::: Entries provided
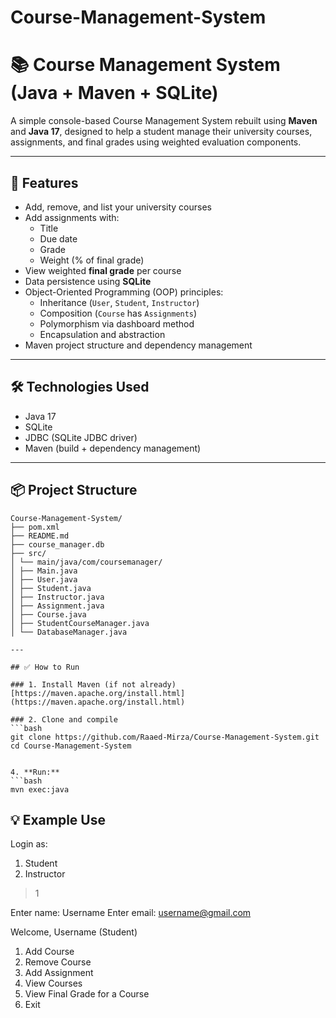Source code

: ﻿# Course-Management-System
 
# 📚 Course Management System (Java + Maven + SQLite)

A simple console-based Course Management System rebuilt using **Maven** and **Java 17**, designed to help a student manage their university courses, assignments, and final grades using weighted evaluation components.

---

## 🚀 Features

- Add, remove, and list your university courses
- Add assignments with:
  - Title
  - Due date
  - Grade
  - Weight (% of final grade)
- View weighted **final grade** per course
- Data persistence using **SQLite**
- Object-Oriented Programming (OOP) principles:
  - Inheritance (`User`, `Student`, `Instructor`)
  - Composition (`Course` has `Assignments`)
  - Polymorphism via dashboard method
  - Encapsulation and abstraction
- Maven project structure and dependency management

---

## 🛠 Technologies Used

- Java 17
- SQLite
- JDBC (SQLite JDBC driver)
- Maven (build + dependency management)

---

## 📦 Project Structure
```
Course-Management-System/
├── pom.xml
├── README.md
├── course_manager.db
├── src/
│ └── main/java/com/coursemanager/
│ ├── Main.java
│ ├── User.java
│ ├── Student.java
│ ├── Instructor.java
│ ├── Assignment.java
│ ├── Course.java
│ ├── StudentCourseManager.java
│ └── DatabaseManager.java

---

## ✅ How to Run

### 1. Install Maven (if not already)
[https://maven.apache.org/install.html](https://maven.apache.org/install.html)

### 2. Clone and compile
```bash
git clone https://github.com/Raaed-Mirza/Course-Management-System.git
cd Course-Management-System


4. **Run:**
```bash
mvn exec:java
```

## 💡 Example Use
Login as:
1. Student
2. Instructor
> 1

Enter name: Username
Enter email: username@gmail.com

Welcome, Username (Student)

1. Add Course
2. Remove Course
3. Add Assignment
4. View Courses
5. View Final Grade for a Course
6. Exit
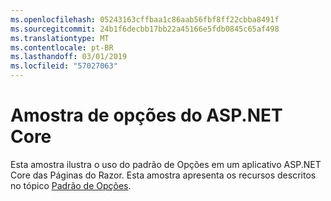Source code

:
 ```yaml
---
ms.openlocfilehash: 05243163cffbaa1c86aab56fbf8ff22cbba8491f
ms.sourcegitcommit: 24b1f6decbb17bb22a45166e5fdb0845c65af498
ms.translationtype: MT
ms.contentlocale: pt-BR
ms.lasthandoff: 03/01/2019
ms.locfileid: "57027063"
---
```

# <a name="aspnet-core-options-sample"></a>Amostra de opções do ASP.NET Core

Esta amostra ilustra o uso do padrão de Opções em um aplicativo ASP.NET Core das Páginas do Razor. Esta amostra apresenta os recursos descritos no tópico [Padrão de Opções](https://docs.microsoft.com/aspnet/core/fundamentals/configuration/options).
::::::
#### Required action:
Retype all the entries word for word; the pictures stay out.

#### Result below:
Source code

: ﻿# Course-Management-System
 
# 📚 Course Management System (Java + Maven + SQLite)

A simple console-based Course Management System rebuilt using **Maven** and **Java 17**, designed to help a student manage their university courses, assignments, and final grades using weighted evaluation components.

---

## 🚀 Features

- Add, remove, and list your university courses
- Add assignments with:
  - Title
  - Due date
  - Grade
  - Weight (% of final grade)
- View weighted **final grade** per course
- Data persistence using **SQLite**
- Object-Oriented Programming (OOP) principles:
  - Inheritance (`User`, `Student`, `Instructor`)
  - Composition (`Course` has `Assignments`)
  - Polymorphism via dashboard method
  - Encapsulation and abstraction
- Maven project structure and dependency management

---

## 🛠 Technologies Used

- Java 17
- SQLite
- JDBC (SQLite JDBC driver)
- Maven (build + dependency management)

---

## 📦 Project Structure
```
Course-Management-System/
├── pom.xml
├── README.md
├── course_manager.db
├── src/
│ └── main/java/com/coursemanager/
│ ├── Main.java
│ ├── User.java
│ ├── Student.java
│ ├── Instructor.java
│ ├── Assignment.java
│ ├── Course.java
│ ├── StudentCourseManager.java
│ └── DatabaseManager.java

---

## ✅ How to Run

### 1. Install Maven (if not already)
[https://maven.apache.org/install.html](https://maven.apache.org/install.html)

### 2. Clone and compile
```bash
git clone https://github.com/Raaed-Mirza/Course-Management-System.git
cd Course-Management-System


4. **Run:**
```bash
mvn exec:java
```

## 💡 Example Use
Login as:
1. Student
2. Instructor
> 1

Enter name: Username
Enter email: username@gmail.com

Welcome, Username (Student)

1. Add Course
2. Remove Course
3. Add Assignment
4. View Courses
5. View Final Grade for a Course
6. Exit
Source code

:
 ```yaml
---
ms.openlocfilehash: 05243163cffbaa1c86aab56fbf8ff22cbba8491f
ms.sourcegitcommit: 24b1f6decbb17bb22a45166e5fdb0845c65af498
ms.translationtype: MT
ms.contentlocale: pt-BR
ms.lasthandoff: 03/01/2019
ms.locfileid: "57027063"
---
```

# <a name="aspnet-core-options-sample"></a>Amostra de opções do ASP.NET Core

Esta amostra ilustra o uso do padrão de Opções em um aplicativo ASP.NET Core das Páginas do Razor. Esta amostra apresenta os recursos descritos no tópico [Padrão de Opções](https://docs.microsoft.com/aspnet/core/fundamentals/configuration/options).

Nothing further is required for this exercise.